### HOW TO COMPLETE THIS TASK:
Pull from the data below each line where the word "option" occurs, and copy it.

### INPUT:
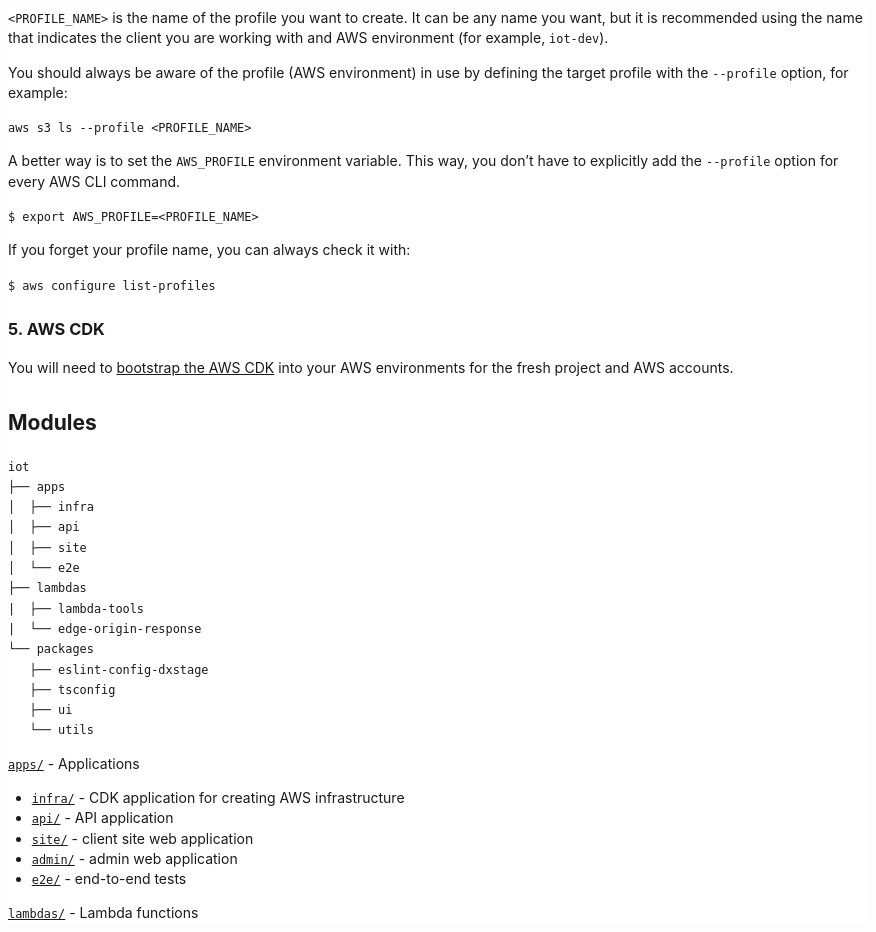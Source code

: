 `<PROFILE_NAME>` is the name of the profile you want to create. It can be any name you want, but it is recommended using the name that indicates the client you are working with and AWS environment (for example, `iot-dev`).

You should always be aware of the profile (AWS environment) in use by defining the target profile with the `--profile` option, for example:

```shell
aws s3 ls --profile <PROFILE_NAME>
```

A better way is to set the `AWS_PROFILE` environment variable. This way, you don’t have to explicitly add the `--profile` option for every AWS CLI command.

```shell
$ export AWS_PROFILE=<PROFILE_NAME>
```

If you forget your profile name, you can always check it with:

```shell
$ aws configure list-profiles
```

### 5. AWS CDK

You will need to [bootstrap the AWS CDK](apps/infra/README.md#cdk-bootstrap) into your AWS environments for the fresh project and AWS accounts.

## Modules

```
iot
├── apps
│  ├── infra
│  ├── api
│  ├── site
│  └── e2e
├── lambdas
|  ├── lambda-tools
|  └── edge-origin-response
└── packages
   ├── eslint-config-dxstage
   ├── tsconfig
   ├── ui
   └── utils
```

[`apps/`](apps) - Applications

- [`infra/`](apps/infra/README.md) - CDK application for creating AWS infrastructure
- [`api/`](apps/api/README.md) - API application
- [`site/`](apps/site/README.md) - client site web application
- [`admin/`](apps/admin/README.md) - admin web application
- [`e2e/`](apps/e2e/README.md) - end-to-end tests

[`lambdas/`](lambdas) - Lambda functions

### ANSWER TO THE EXERCISE:
You should always be aware of the profile (AWS environment) in use by defining the target profile with the `--profile` option, for example:
A better way is to set the `AWS_PROFILE` environment variable. This way, you don’t have to explicitly add the `--profile` option for every AWS CLI command.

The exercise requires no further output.